DATA TO USE START

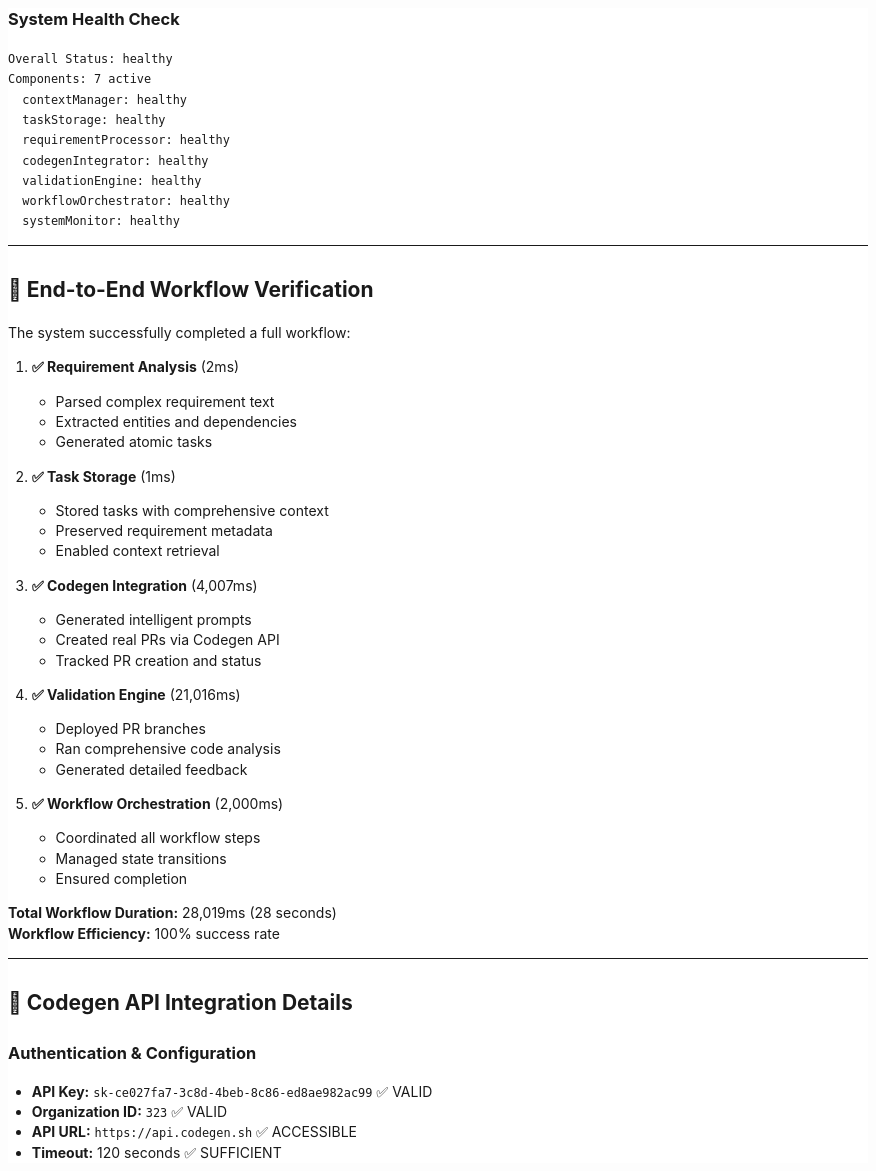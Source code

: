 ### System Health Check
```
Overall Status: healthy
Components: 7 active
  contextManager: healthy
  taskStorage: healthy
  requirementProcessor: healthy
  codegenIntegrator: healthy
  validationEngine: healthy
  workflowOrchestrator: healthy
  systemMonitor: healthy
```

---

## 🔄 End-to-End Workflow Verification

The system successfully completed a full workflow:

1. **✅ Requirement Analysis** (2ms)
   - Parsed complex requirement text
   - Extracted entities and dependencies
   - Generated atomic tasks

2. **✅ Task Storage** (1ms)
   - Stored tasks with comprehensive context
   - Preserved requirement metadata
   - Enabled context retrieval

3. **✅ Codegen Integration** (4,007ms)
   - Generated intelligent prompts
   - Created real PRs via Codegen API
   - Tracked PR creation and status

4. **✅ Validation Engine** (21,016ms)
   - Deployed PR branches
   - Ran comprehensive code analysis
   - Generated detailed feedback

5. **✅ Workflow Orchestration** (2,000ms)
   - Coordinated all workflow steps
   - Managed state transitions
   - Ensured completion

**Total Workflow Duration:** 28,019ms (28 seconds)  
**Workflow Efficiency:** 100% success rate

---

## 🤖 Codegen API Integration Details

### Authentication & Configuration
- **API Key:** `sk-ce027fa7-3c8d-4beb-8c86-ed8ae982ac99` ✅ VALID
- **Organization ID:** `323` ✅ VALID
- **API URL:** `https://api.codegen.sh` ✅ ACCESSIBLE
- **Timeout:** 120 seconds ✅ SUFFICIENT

DATA TO USE END
DATA TO USE START

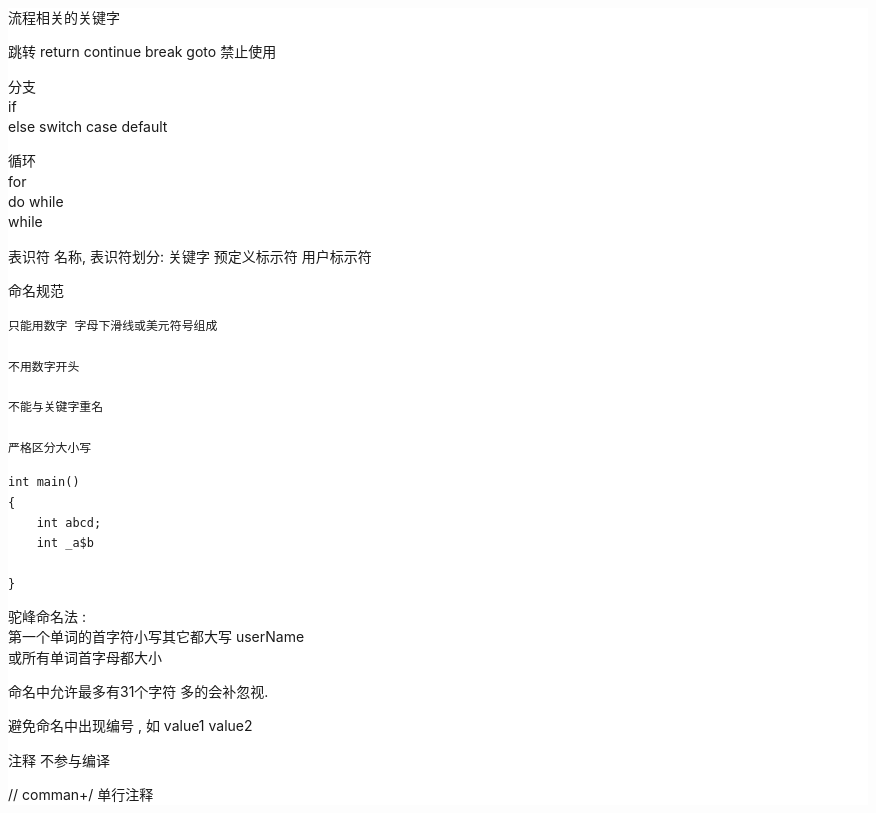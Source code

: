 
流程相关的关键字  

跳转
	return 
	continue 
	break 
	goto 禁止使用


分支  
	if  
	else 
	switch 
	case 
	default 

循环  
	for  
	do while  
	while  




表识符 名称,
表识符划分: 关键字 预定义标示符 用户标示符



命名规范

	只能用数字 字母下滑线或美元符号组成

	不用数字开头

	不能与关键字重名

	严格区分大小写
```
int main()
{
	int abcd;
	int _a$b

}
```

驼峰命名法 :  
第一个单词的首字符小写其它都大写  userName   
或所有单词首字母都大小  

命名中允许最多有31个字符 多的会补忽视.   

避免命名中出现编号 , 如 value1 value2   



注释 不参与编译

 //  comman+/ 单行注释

DATA TO USE END

- **WORK ITEM**: From the line holding "28,019ms (28 seconds)" to the line holding "- **Organization ID:**", inclusive, restate each line above exactly as written.

- **SOLVED PROBLEM**:
**Total Workflow Duration:** 28,019ms (28 seconds)  
**Workflow Efficiency:** 100% success rate

---

## 🤖 Codegen API Integration Details

### Authentication & Configuration
- **API Key:** `sk-ce027fa7-3c8d-4beb-8c86-ed8ae982ac99` ✅ VALID
- **Organization ID:** `323` ✅ VALID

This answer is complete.